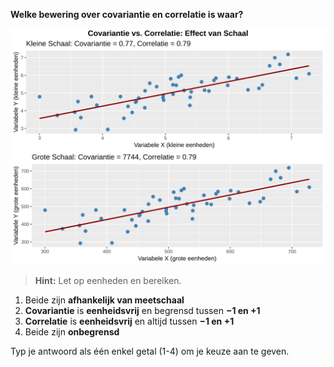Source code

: **Welke bewering over covariantie en correlatie is waar?**

![Covariantie vs Correlatie](media/correlation_plot_12.svg)

> **Hint:** Let op eenheden en bereiken.

1. Beide zijn **afhankelijk van meetschaal**
2. **Covariantie** is **eenheidsvrij** en begrensd tussen **−1 en +1**
3. **Correlatie** is **eenheidsvrij** en altijd tussen **−1 en +1**
4. Beide zijn **onbegrensd**

Typ je antwoord als één enkel getal (1-4) om je keuze aan te geven.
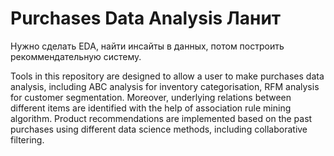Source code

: # Purchases Data Analysis Ланит

Нужно сделать EDA, найти инсайты в данных, потом построить рекоммендательную систему.

Tools in this repository are designed to allow a user to make purchases data analysis, including ABC analysis for inventory categorisation, RFM analysis for customer segmentation.
Moreover, underlying relations between different items are identified with the help of association rule mining algorithm. Product recommendations are implemented based on the past purchases using different data science methods, including collaborative filtering.
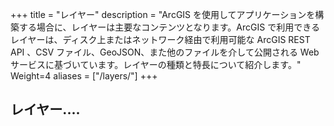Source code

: +++
title = "レイヤー"
description = "ArcGIS を使用してアプリケーションを構築する場合に、レイヤーは主要なコンテンツとなります。ArcGIS で利用できるレイヤーは、ディスク上またはネットワーク経由で利用可能な ArcGIS REST API 、CSV ファイル、GeoJSON、また他のファイルを介して公開される Web サービスに基づいています。レイヤーの種類と特長について紹介します。"
Weight=4
aliases = ["/layers/"]
+++

## レイヤー....　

########################################

- [Your objective]: The records are given above. Copy each line in them that holds "eenheidsvrij".

- [Output below]:
2. **Covariantie** is **eenheidsvrij** en begrensd tussen **−1 en +1**
3. **Correlatie** is **eenheidsvrij** en altijd tussen **−1 en +1**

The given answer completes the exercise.